McTavish interrupted:
"Moderator, there'll be no need to proceed by libel, for the accused
party has confessed his guilt. But he hasna said anything to the Court
about his soul, about his soul and his sin, and his relation to his God.
At least, not all he might like to say and we might like to hear. Mebbe
he'll have had repentance unto life?"
I waited. Mr. Blake's response came with humble brokenness.
"Please God I have," he said, "and, unworthy though I be, I have a great
word for my fellow men this day--a word the unfallen angels could not
speak. Oh, my brethren, believe me, I have not been leading a double
life. I took the eldership at your hands, I know, saying nothing of the
dark blot that soiled the past.
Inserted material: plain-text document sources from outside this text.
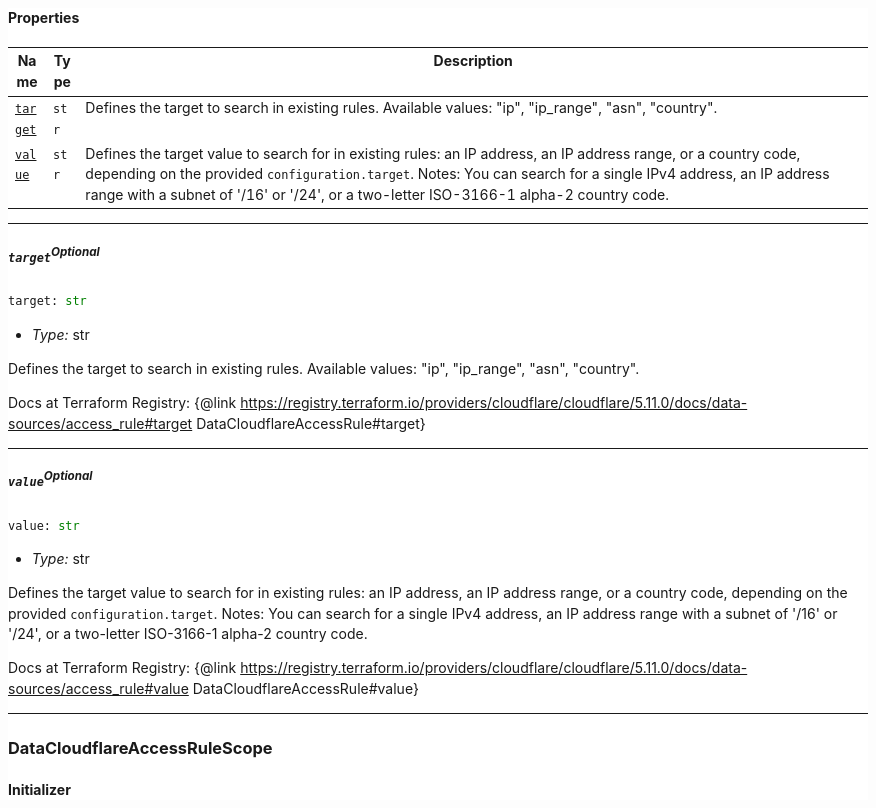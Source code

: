 #### Properties <a name="Properties" id="Properties"></a>

| **Name** | **Type** | **Description** |
| --- | --- | --- |
| <code><a href="#@cdktf/provider-cloudflare.dataCloudflareAccessRule.DataCloudflareAccessRuleFilterConfiguration.property.target">target</a></code> | <code>str</code> | Defines the target to search in existing rules. Available values: "ip", "ip_range", "asn", "country". |
| <code><a href="#@cdktf/provider-cloudflare.dataCloudflareAccessRule.DataCloudflareAccessRuleFilterConfiguration.property.value">value</a></code> | <code>str</code> | Defines the target value to search for in existing rules: an IP address, an IP address range, or a country code, depending on the provided `configuration.target`. Notes: You can search for a single IPv4 address, an IP address range with a subnet of '/16' or '/24', or a two-letter ISO-3166-1 alpha-2 country code. |

---

##### `target`<sup>Optional</sup> <a name="target" id="@cdktf/provider-cloudflare.dataCloudflareAccessRule.DataCloudflareAccessRuleFilterConfiguration.property.target"></a>

```python
target: str
```

- *Type:* str

Defines the target to search in existing rules. Available values: "ip", "ip_range", "asn", "country".

Docs at Terraform Registry: {@link https://registry.terraform.io/providers/cloudflare/cloudflare/5.11.0/docs/data-sources/access_rule#target DataCloudflareAccessRule#target}

---

##### `value`<sup>Optional</sup> <a name="value" id="@cdktf/provider-cloudflare.dataCloudflareAccessRule.DataCloudflareAccessRuleFilterConfiguration.property.value"></a>

```python
value: str
```

- *Type:* str

Defines the target value to search for in existing rules: an IP address, an IP address range, or a country code, depending on the provided `configuration.target`. Notes: You can search for a single IPv4 address, an IP address range with a subnet of '/16' or '/24', or a two-letter ISO-3166-1 alpha-2 country code.

Docs at Terraform Registry: {@link https://registry.terraform.io/providers/cloudflare/cloudflare/5.11.0/docs/data-sources/access_rule#value DataCloudflareAccessRule#value}

---

### DataCloudflareAccessRuleScope <a name="DataCloudflareAccessRuleScope" id="@cdktf/provider-cloudflare.dataCloudflareAccessRule.DataCloudflareAccessRuleScope"></a>

#### Initializer <a name="Initializer" id="@cdktf/provider-cloudflare.dataCloudflareAccessRule.DataCloudflareAccessRuleScope.Initializer"></a>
My humble hope was that in service I
might seek to redeem my life and I remembered One who said to a guilty
soul like mine:--'Feed My sheep.' Penitence, and not remorse, I thought,
was well pleasing unto God.
"And you will bear me witness that I have tried to warn all, especially
the young men, against the first approach of sin. I fell long years ago
because I cherished sinful images in my heart till even love went down
before them. Since then, God is my witness, I have made it my lifework
to drive them forth and to make every thought captive to the Redeeming
Christ. My lifework has not been in my foundry, nor in my town, nor in
my church--but in my heart, this guilty heart of mine. I have striven to
drive out evil thoughts--out, in the blessed name of Jesus. For long, I
could not recall my sin without sinning anew. But I had a hope of final
victory, and having this, I purified myself even as He is pure.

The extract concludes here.